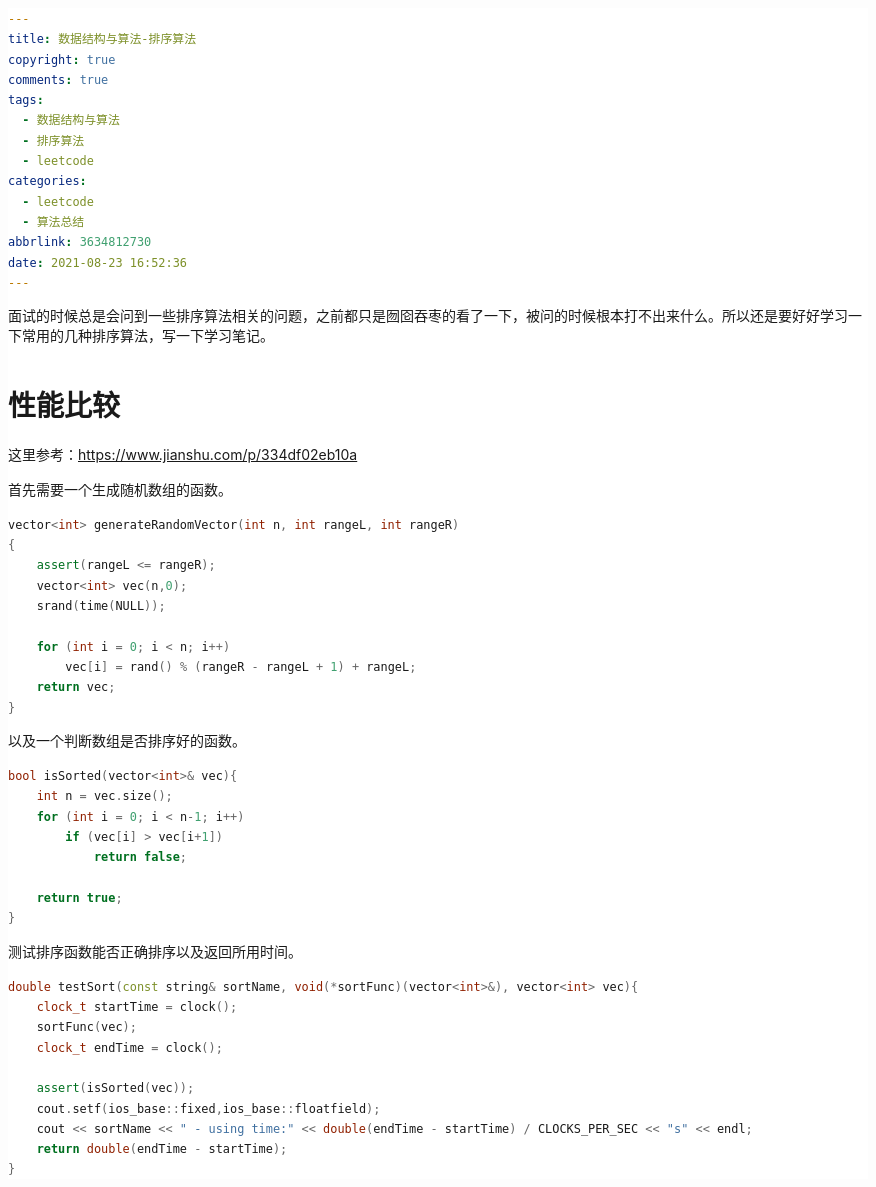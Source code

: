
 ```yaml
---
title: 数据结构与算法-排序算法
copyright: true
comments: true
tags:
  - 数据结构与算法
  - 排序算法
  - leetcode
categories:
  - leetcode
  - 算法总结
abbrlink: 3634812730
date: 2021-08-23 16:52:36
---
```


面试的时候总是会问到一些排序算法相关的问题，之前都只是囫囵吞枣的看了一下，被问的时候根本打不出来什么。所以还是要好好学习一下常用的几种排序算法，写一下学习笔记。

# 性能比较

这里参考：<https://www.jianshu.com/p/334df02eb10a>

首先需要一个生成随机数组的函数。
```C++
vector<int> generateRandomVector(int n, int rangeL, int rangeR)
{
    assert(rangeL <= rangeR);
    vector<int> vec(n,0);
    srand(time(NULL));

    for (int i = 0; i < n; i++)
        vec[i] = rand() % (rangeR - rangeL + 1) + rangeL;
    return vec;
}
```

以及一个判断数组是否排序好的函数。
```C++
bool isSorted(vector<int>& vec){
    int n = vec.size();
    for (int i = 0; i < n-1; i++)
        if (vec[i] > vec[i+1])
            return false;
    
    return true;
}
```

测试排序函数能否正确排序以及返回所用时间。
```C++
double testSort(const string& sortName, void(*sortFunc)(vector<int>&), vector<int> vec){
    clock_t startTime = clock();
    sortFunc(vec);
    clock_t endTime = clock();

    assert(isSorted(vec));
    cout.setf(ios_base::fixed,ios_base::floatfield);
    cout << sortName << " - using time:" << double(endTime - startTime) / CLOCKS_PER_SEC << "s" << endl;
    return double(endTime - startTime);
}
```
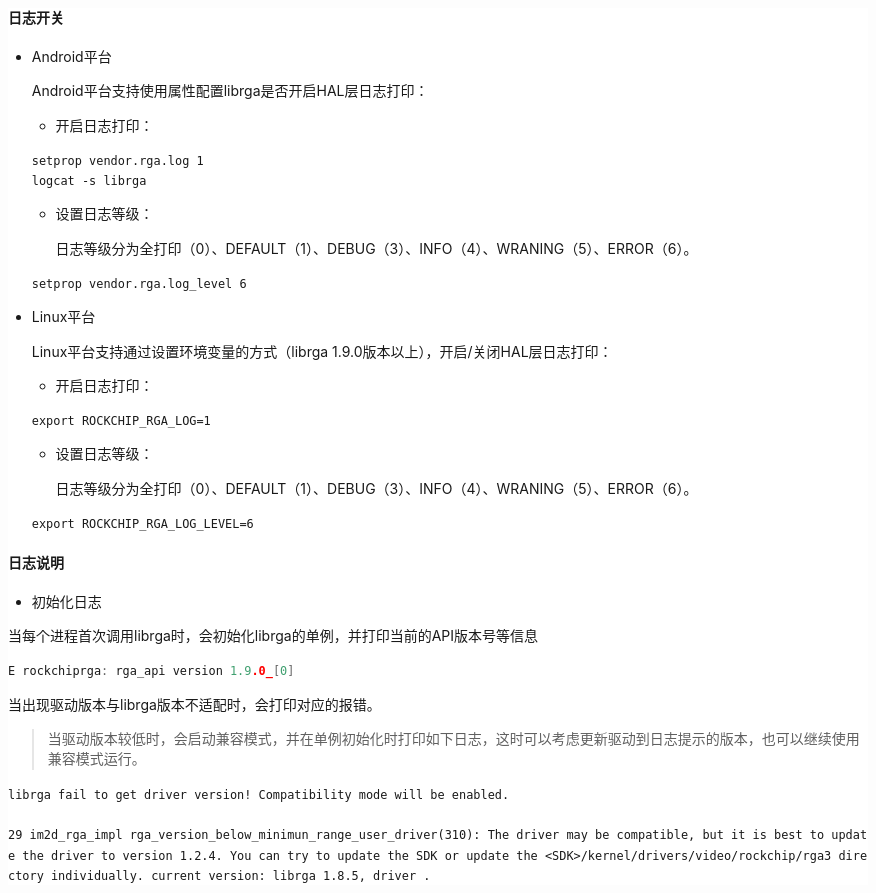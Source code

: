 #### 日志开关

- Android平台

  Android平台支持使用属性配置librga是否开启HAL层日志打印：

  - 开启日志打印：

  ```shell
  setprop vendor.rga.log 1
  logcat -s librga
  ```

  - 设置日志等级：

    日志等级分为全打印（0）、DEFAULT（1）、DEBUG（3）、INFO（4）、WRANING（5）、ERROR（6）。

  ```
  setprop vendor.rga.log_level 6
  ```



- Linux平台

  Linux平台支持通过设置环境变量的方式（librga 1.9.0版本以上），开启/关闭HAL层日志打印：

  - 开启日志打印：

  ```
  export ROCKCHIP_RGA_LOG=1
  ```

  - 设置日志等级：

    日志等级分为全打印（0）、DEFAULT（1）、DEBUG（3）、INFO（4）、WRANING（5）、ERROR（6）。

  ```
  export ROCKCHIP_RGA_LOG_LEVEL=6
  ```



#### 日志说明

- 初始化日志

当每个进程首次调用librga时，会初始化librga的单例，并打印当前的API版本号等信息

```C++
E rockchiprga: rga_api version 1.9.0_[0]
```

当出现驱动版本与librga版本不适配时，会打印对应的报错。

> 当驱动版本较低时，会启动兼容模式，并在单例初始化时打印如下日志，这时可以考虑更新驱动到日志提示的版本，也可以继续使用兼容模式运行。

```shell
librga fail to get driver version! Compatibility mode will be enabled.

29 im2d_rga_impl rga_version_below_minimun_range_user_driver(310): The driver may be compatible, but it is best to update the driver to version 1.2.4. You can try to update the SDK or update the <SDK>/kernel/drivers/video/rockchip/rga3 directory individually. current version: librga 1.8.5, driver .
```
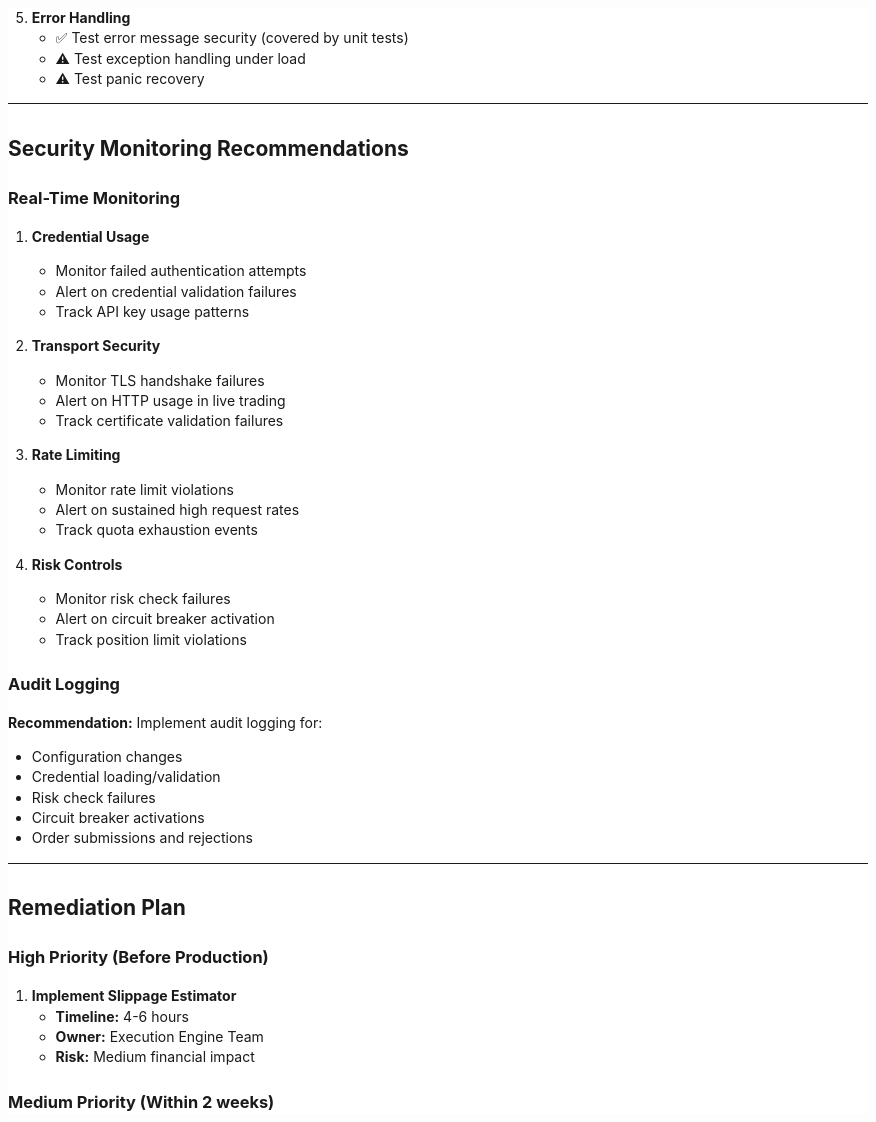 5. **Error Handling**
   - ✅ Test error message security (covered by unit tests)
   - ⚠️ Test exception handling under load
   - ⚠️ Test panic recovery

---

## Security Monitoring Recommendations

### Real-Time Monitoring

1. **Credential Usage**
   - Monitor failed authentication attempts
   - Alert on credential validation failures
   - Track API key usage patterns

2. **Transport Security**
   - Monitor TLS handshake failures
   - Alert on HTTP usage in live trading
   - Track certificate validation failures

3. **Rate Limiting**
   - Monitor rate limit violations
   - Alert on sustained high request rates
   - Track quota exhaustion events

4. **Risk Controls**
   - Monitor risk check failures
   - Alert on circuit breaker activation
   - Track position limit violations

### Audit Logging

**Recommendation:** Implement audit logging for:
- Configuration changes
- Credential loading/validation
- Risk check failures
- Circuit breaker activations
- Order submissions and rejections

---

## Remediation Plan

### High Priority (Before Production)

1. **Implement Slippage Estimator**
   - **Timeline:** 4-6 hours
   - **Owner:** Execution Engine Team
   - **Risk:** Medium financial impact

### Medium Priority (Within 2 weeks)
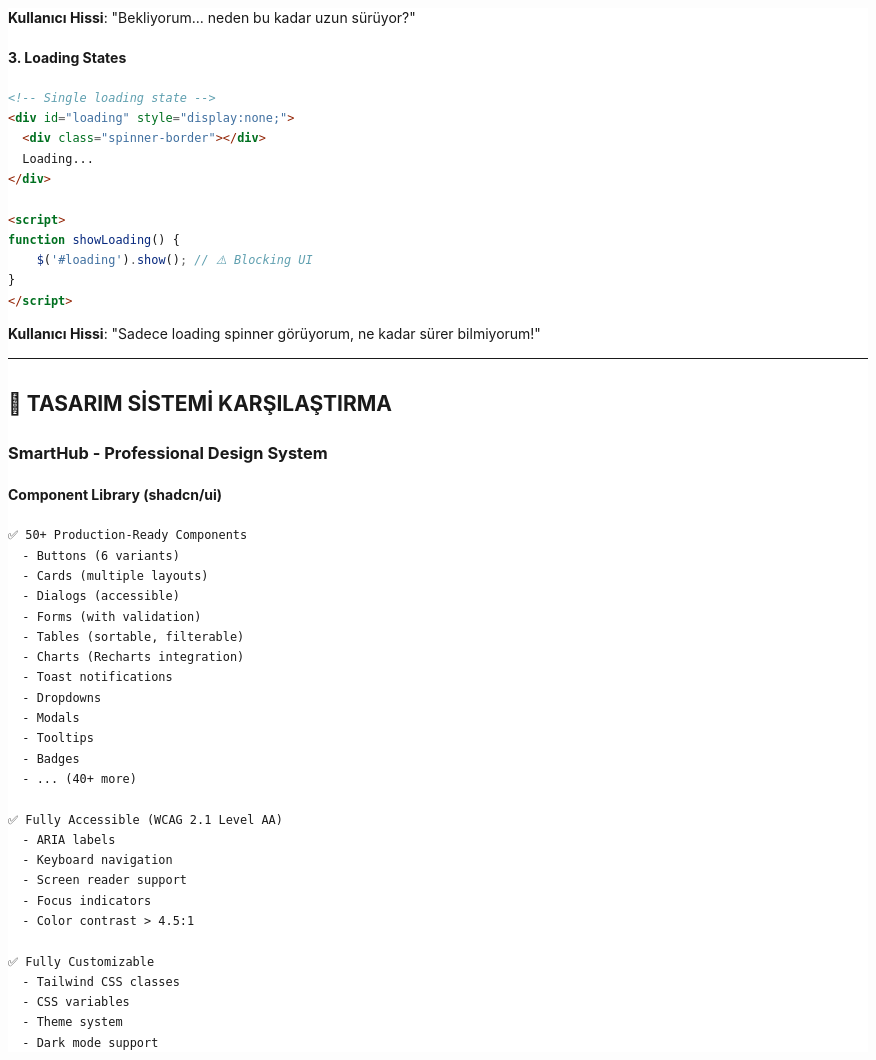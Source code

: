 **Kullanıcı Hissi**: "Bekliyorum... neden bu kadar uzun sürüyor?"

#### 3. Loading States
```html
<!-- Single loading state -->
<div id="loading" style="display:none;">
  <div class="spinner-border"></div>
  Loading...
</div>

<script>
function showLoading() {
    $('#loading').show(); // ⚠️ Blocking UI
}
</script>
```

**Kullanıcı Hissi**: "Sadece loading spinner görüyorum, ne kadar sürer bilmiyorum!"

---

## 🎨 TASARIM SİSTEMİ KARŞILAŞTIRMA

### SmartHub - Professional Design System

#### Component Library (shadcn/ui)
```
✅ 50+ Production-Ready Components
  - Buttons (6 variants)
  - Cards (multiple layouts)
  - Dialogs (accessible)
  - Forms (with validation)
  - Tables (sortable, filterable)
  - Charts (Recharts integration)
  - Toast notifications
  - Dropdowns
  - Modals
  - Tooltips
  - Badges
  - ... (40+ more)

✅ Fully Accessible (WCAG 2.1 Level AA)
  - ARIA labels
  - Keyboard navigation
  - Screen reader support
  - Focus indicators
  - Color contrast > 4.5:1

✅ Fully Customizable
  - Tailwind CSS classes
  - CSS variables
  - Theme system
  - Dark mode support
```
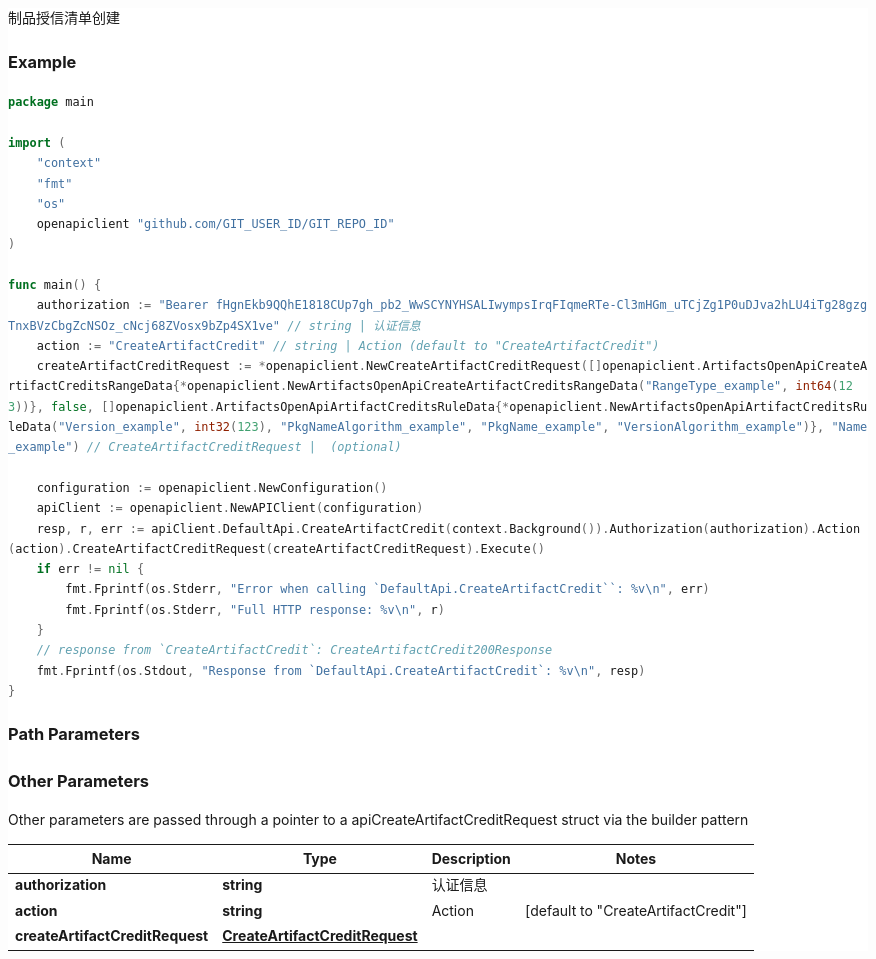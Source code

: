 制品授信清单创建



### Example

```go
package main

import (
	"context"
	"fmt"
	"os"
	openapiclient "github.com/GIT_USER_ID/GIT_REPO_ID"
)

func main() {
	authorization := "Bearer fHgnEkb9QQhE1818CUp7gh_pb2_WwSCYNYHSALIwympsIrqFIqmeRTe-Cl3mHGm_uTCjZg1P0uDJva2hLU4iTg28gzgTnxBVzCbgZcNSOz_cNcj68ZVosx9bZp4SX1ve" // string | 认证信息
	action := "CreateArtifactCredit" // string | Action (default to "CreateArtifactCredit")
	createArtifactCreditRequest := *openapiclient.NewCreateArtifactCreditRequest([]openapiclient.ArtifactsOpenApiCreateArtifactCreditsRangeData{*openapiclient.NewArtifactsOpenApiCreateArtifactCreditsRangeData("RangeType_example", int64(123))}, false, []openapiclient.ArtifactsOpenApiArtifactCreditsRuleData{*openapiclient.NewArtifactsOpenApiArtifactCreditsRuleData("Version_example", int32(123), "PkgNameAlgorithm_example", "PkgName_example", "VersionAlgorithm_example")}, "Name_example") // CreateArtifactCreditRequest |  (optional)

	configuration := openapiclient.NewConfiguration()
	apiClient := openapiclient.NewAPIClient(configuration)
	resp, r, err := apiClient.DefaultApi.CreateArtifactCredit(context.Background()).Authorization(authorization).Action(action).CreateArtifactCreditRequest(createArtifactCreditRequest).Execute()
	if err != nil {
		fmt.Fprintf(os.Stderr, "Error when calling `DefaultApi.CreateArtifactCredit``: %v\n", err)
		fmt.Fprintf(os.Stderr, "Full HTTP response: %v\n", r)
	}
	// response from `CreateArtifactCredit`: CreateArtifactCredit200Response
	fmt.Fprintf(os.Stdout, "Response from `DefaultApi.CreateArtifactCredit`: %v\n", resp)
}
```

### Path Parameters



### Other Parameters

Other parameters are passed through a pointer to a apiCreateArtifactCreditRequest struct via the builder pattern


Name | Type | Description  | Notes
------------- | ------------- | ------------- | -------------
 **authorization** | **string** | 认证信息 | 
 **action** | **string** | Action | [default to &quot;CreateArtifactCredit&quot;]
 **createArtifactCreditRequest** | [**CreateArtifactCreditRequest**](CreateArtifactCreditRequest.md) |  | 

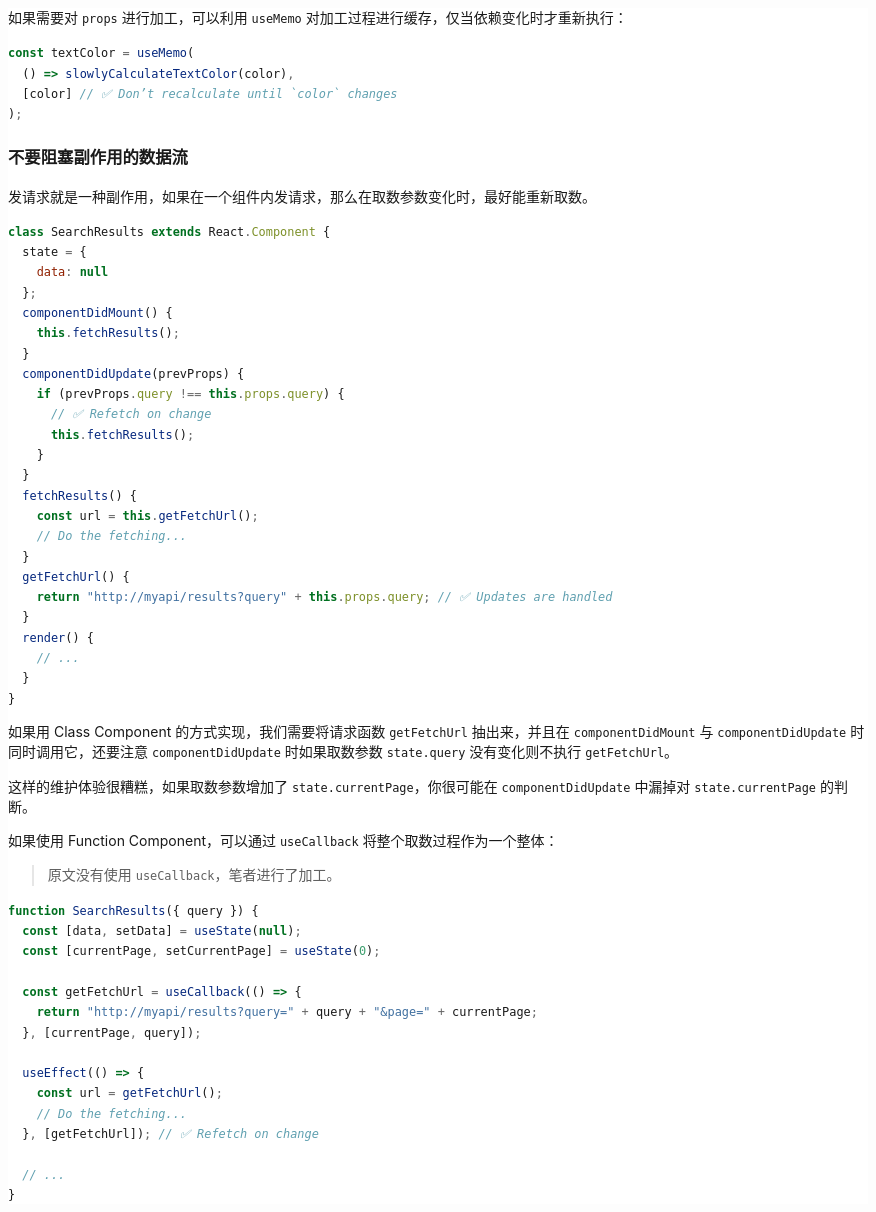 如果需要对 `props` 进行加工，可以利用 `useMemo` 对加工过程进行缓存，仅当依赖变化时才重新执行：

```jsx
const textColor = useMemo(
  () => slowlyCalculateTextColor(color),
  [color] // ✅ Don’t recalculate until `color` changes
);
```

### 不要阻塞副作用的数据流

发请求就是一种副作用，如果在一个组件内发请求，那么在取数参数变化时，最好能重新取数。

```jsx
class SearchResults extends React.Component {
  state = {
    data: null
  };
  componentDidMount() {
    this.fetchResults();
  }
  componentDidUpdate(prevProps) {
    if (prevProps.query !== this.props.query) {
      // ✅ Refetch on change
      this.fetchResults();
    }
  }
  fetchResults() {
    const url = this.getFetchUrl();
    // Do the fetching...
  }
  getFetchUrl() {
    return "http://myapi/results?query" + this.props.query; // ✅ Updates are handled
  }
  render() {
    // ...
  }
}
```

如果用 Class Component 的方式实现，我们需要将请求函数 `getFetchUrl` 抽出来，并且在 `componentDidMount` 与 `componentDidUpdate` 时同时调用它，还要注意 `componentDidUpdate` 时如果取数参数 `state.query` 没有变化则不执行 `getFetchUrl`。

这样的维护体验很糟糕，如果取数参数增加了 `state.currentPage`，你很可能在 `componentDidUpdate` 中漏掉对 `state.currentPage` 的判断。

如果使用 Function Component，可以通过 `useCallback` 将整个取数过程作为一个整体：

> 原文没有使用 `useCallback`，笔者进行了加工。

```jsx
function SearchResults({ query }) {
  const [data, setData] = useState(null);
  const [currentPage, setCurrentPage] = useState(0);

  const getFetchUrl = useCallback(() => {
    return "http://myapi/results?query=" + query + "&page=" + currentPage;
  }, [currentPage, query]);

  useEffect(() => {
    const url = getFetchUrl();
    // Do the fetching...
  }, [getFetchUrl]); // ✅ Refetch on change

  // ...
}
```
++++++++++
WORK TO BE COMPLETED ->
Every line of the material above that includes the string "Medium" is required.

YOUR SOLUTION ->
   - **Risk:** Medium financial impact
### Medium Priority (Within 2 weeks)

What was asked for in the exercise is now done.